I agree with Vince about providing the critical details. Not only does it get you better or higher quality answers, it saves community members time by not having them inadvertently answer a question you aren't asking.
The only caveat or footnote I would add to Vince's comment about constructing another list is that Python's built-in data constructors and functions are highly optimized. Whereas creating a new list and using append to populate it isn't very efficient, list comprehensions are quite efficient. In this case, using a list comprehension to construct a new filtered list allows for the use of more Python built-in functions, and the more built-in functions you can use, the better.
def mean(lst):
lst = [i for i in lst if i]
return sum(lst) / float(len(lst))
You can call it using your original syntax, which created a list:
mean([ !Welcoming!, !Access!, !Community!, !Safe!, !Provision!, !Quality!, !Security!, !Dog!, !Litter!, !Grounds! ])

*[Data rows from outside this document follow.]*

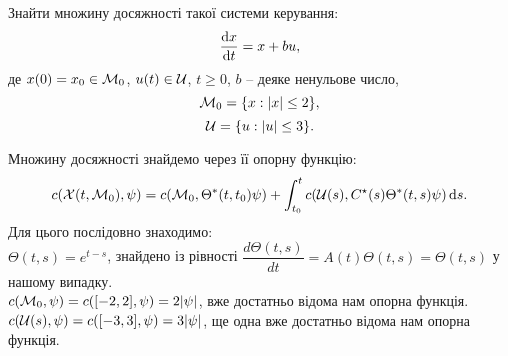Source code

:\begin{problem}
    Знайти множину досяжності такої системи керування:
    \[\frac{\mathop{}\!\mathrm{d} x}{\mathop{}\!\mathrm{d} t} = x + bu,\] 
    де $x(0) = x_0 \in \mathcal{M}_0$, $u(t)\in \mathcal{U}$, $t\ge0$, $b$ -- деяке ненульове число, 
    \[ \mathcal{M}_0 = \{ x : | x | \le 2 \}, \]
    \[ \mathcal{U} = \{ u : |u| \le 3 \}. \]
\end{problem}

\begin{solution}
    Множину досяжності знайдемо через її опорну функцію: 
    \[ c(\mathcal{X}(t, \mathcal{M}_0), \psi) = c(\mathcal{M}_0, \Theta^*(t, t_0) \psi) + \int_{t_0}^t c(\mathcal{U}(s), C^\star(s) \Theta^*(t, s)\psi) \mathop{}\!\mathrm{d} s. \]
    Для цього послідовно знаходимо: \\
    
    $\Theta(t, s) = e^{t-s}$, знайдено із рівності $\dfrac{d\Theta(t,s)}{dt} = A(t)\Theta(t,s) = \Theta(t,s)$ у нашому випадку. \\
    
    $c(\mathcal{M}_0, \psi) = c([-2, 2], \psi) = 2 |\psi|$, вже достатньо відома нам опорна функція. \\
    
    $c(\mathcal{U}(s), \psi) = c([-3, 3], \psi) = 3 |\psi|$, ще одна вже достатньо відома нам опорна функція. \\
    
    

\end{solution}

For someone new to Python, I would say don't pay much attention to either Vince's or my comments about optimizing code. Optimizing code gets tricky because it involves balancing computer science theory with the reality of interpreter implementations, and often times premature attempts to optimize code confuse the new learner and set him/her back from learning the basic.
Fundamentally, your problem today was that you were incorrectly calling your function. The way you defined your function, it wanted 10 arguments instead of a single argument containing a list. Since you were passing the function a single list of 10 items, it was informing you that there were 9 missing arguments.